/ 19 December 2013

Bonfire of the vanities: Divorce, death and designer dresses

Bonfire Of The Vanities: Divorce, Death And Designer Dresses

You see, from the get-go, the scribbling was on the wall: 2013, Mene mene tekel u-fucked up! Big time. It wouldn't take long to decrypt it. As early as February, the year gave off a whiff of things to come.

When the marriage of Tokyo Sexwale – a former government minister, former premier, indeed a war hero who was thrown into the spotlight in the wake of another hero's (Chris Hani's) cold-blooded death, and now a stupendously wealthy man – unravelled, the nation initially didn't appear to care.

But when the same billionaire started sniping insults and bedroom secrets to and fro with his estranged wife – the mother of his children, the white woman he, an activist from Soweto with slim prospects in a white world, fell in love with while on Robben Island – the public began to take notice.

Billionaires' public spats?
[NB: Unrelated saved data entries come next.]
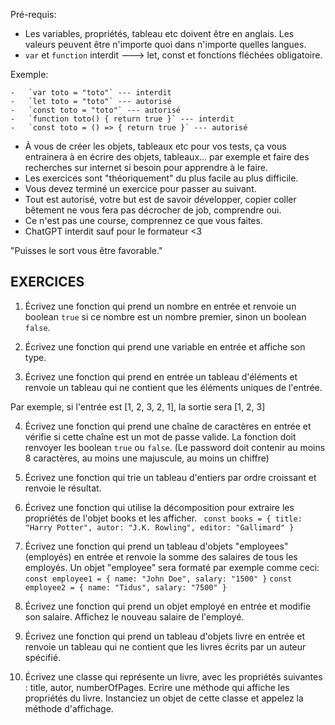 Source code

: Pré-requis:

-   Les variables, propriétés, tableau etc doivent être en anglais. Les valeurs peuvent être n'importe quoi dans n'importe quelles langues.
-   `var` et `function` interdit ---> let, const et fonctions fléchées obligatoire.

Exemple:

    -   `var toto = "toto"` --- interdit
    -   `let toto = "toto"` --- autorisé
    -   `const toto = "toto"` --- autorisé
    -   `function toto() { return true }` --- interdit
    -   `const toto = () => { return true }` --- autorisé

-   À vous de créer les objets, tableaux etc pour vos tests, ça vous entrainera à en écrire des objets, tableaux... par exemple et faire des recherches sur internet si besoin pour apprendre à le faire.
-   Les exercices sont "théoriquement" du plus facile au plus difficile.
-   Vous devez terminé un exercice pour passer au suivant.
-   Tout est autorisé, votre but est de savoir développer, copier coller bêtement ne vous fera pas décrocher de job, comprendre oui.
-   Ce n'est pas une course, comprennez ce que vous faites.
-   ChatGPT interdit sauf pour le formateur <3

"Puisses le sort vous être favorable."

## EXERCICES

1. Écrivez une fonction qui prend un nombre en entrée et renvoie un boolean `true` si ce nombre est un nombre premier, sinon un boolean `false`.

2. Écrivez une fonction qui prend une variable en entrée et affiche son type.

3. Écrivez une fonction qui prend en entrée un tableau d'éléments et renvoie un tableau qui ne contient que les éléments uniques de l'entrée.

Par exemple, si l'entrée est [1, 2, 3, 2, 1], la sortie sera [1, 2, 3]

4. Écrivez une fonction qui prend une chaîne de caractères en entrée et vérifie si cette chaîne est un mot de passe valide. La fonction doit renvoyer les boolean `true` ou `false`.
   (Le password doit contenir au moins 8 caractères, au moins une majuscule, au moins un chiffre)

5. Écrivez une fonction qui trie un tableau d'entiers par ordre croissant et renvoie le résultat.

6. Écrivez une fonction qui utilise la décomposition pour extraire les propriétés de l'objet books et les afficher.
   ` const books = { title: "Harry Potter", autor: "J.K. Rowling", editor: "Gallimard" }`

7. Écrivez une fonction qui prend un tableau d'objets "employees" (employés) en entrée et renvoie la somme des salaires de tous les employés.
   Un objet "employee" sera formaté par exemple comme ceci:
   `const employee1 = { name: "John Doe", salary: "1500" }`
   `const employee2 = { name: "Tidus", salary: "7500" }`

8. Écrivez une fonction qui prend un objet employé en entrée et modifie son salaire. Affichez le nouveau salaire de l'employé.

9. Écrivez une fonction qui prend un tableau d'objets livre en entrée et renvoie un tableau qui ne contient que les livres écrits par un auteur spécifié.

10. Écrivez une classe qui représente un livre, avec les propriétés suivantes : title, autor, numberOfPages.
    Ecrire une méthode qui affiche les propriétés du livre.
    Instanciez un objet de cette classe et appelez la méthode d'affichage.

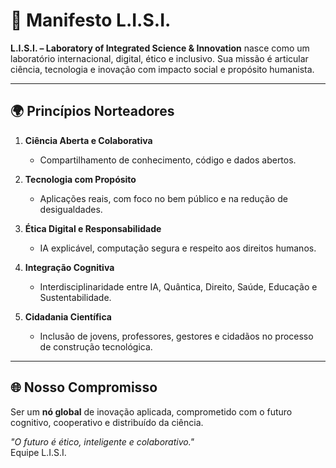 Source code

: # 📜 Manifesto L.I.S.I.

**L.I.S.I. – Laboratory of Integrated Science & Innovation** nasce como um laboratório internacional, digital, ético e inclusivo. Sua missão é articular ciência, tecnologia e inovação com impacto social e propósito humanista.

---

## 🌍 Princípios Norteadores

1. **Ciência Aberta e Colaborativa**
   - Compartilhamento de conhecimento, código e dados abertos.

2. **Tecnologia com Propósito**
   - Aplicações reais, com foco no bem público e na redução de desigualdades.

3. **Ética Digital e Responsabilidade**
   - IA explicável, computação segura e respeito aos direitos humanos.

4. **Integração Cognitiva**
   - Interdisciplinaridade entre IA, Quântica, Direito, Saúde, Educação e Sustentabilidade.

5. **Cidadania Científica**
   - Inclusão de jovens, professores, gestores e cidadãos no processo de construção tecnológica.

---

## 🌐 Nosso Compromisso

Ser um **nó global** de inovação aplicada, comprometido com o futuro cognitivo, cooperativo e distribuído da ciência.

_"O futuro é ético, inteligente e colaborativo."_  
Equipe L.I.S.I.
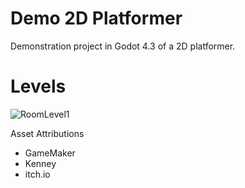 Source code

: # Demo 2D Platformer
Demonstration project in Godot 4.3 of a 2D platformer.

# Levels
![RoomLevel1](https://github.com/user-attachments/assets/5a32730c-bd0f-4758-b165-c4c679e276de)


Asset Attributions
 - GameMaker
 - Kenney
 - itch.io
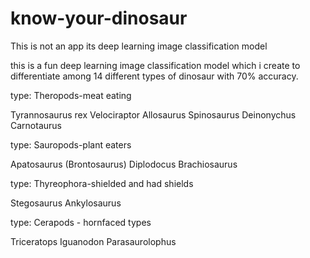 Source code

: # know-your-dinosaur
This is not an app its deep learning image classification model


this is a fun deep learning image classification model which i create to differentiate among 14 different types of dinosaur with 70% accuracy.

type: Theropods-meat eating

Tyrannosaurus rex
Velociraptor
Allosaurus
Spinosaurus
Deinonychus
Carnotaurus

type: Sauropods-plant eaters

Apatosaurus (Brontosaurus)
Diplodocus
Brachiosaurus

type: Thyreophora-shielded and had shields

Stegosaurus
Ankylosaurus

type: Cerapods - hornfaced types

Triceratops
Iguanodon
Parasaurolophus

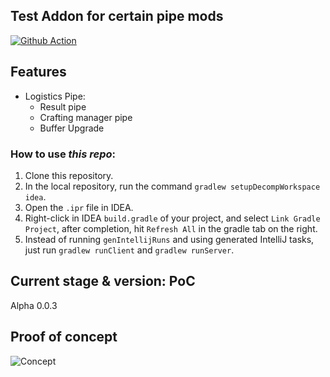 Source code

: ## Test Addon for certain pipe mods
[![Github Action](https://github.com/KorewaLidesu/TestBridge/actions/workflows/main_build.yml/badge.svg)](https://github.com/KorewaLidesu/TestBridge/actions/workflows/main_build.yml)
## Features
- Logistics Pipe:
    + Result pipe
    + Crafting manager pipe  
    + Buffer Upgrade  

[//]: # (    + New upgrade for CM pipe: WIP)

[//]: # (- Applied Energistics 2:  WIP)

[//]: # (- Refined Storage:  WIP  )

### How to use *this repo*:
1. Clone this repository.
2. In the local repository, run the command `gradlew setupDecompWorkspace idea`.
3. Open the `.ipr` file in IDEA.
4. Right-click in IDEA `build.gradle` of your project, and select `Link Gradle Project`, after completion, hit `Refresh All` in the gradle tab on the right.
5. Instead of running `genIntellijRuns` and using generated IntelliJ tasks, just run `gradlew runClient` and `gradlew runServer`.

## Current stage & version: PoC
Alpha 0.0.3

## Proof of concept
![Concept](/Stuff/concept.gif)
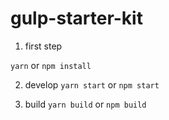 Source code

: # gulp-starter-kit

1. first step

`yarn` or `npm install`

2. develop
`yarn start` or `npm start`

3. build
`yarn build` or `npm build`
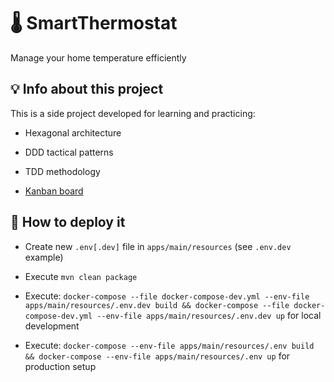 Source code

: # 🌡 SmartThermostat

Manage your home temperature efficiently

## 💡 Info about this project
This is a side project developed for learning and practicing:
- Hexagonal architecture
- DDD tactical patterns
- TDD methodology

- [Kanban board](https://trello.com/b/kkKnKL49/smartthermostat)

## 🚀 How to deploy it
- Create new ``.env[.dev]`` file in ``apps/main/resources`` (see ``.env.dev`` example)

- Execute ``mvn clean package``

- Execute: ``docker-compose --file docker-compose-dev.yml --env-file apps/main/resources/.env.dev build && docker-compose --file docker-compose-dev.yml --env-file apps/main/resources/.env.dev up``
for local development

- Execute: ``docker-compose --env-file apps/main/resources/.env build && docker-compose --env-file apps/main/resources/.env up`` for production setup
Sex, money and rock 'n roll? Let the games begin!

All the elements of a pulp thriller were there. Talk was that alongside the meltdown of the marriage, there were private jets, as was reported in the Sunday Times; the Sexwales owned two. A Learjet, and a Gulfstream, baby. Take that! Stew in your envy.

It was not all. There were the yachts moored off some exotic islands and, not to make too fine a point about those, multimillion-dollar mansion spreads in South Africa's paradises of the irretrievably moneyed: Sandhurst, Clifton and Houghton. The works.

Every time each aggrieved party exposed an inventory list of bling owned and bling coveted in the media, interest in the case ratcheted up.

The new squeeze
But then the Sexwale show spiralled on. There's nothing like the inclusion of a third party, a fetching young woman at that, to quicken the pulse of onlookers.

At its crest, the high stakes skandaal dug deep and – voila! – there was a subplot to shore up any lagging interest in the tale. Out of nowhere the media first hinted at it and then followed up with photos of Tokyo's alleged new squeeze.

"At 60, Sexwale is openly dating a 20-year-old, Salma Hayek-like model," scribbled both the Sunday World and its sister broadsheet the Sunday Times. But still, today, not a word has been heard from Salma Hayek. No one ever heard her voice. Did anyone ask her whether she had asked for the publicity?

If the Tokyo & Judy show often read like a Judy Garland Show script, albeit an x-rated version, which is to say some harmless, Saturday late-night entertainment, it is because it actually was. Which is sad, for who knows how much it emotionally hurt all the others who suffer when two elephants battle. Mostly the children?

Well, you can't say the same about the next Greek tragedy that befell the country.

'Bullet in the chamber'
South Africa woke up to news of Oscar Pistorius's cold Glockin' of his bikini-model girlfriend, Reeva Steenkamp, on a rather breezy Valentine's morning.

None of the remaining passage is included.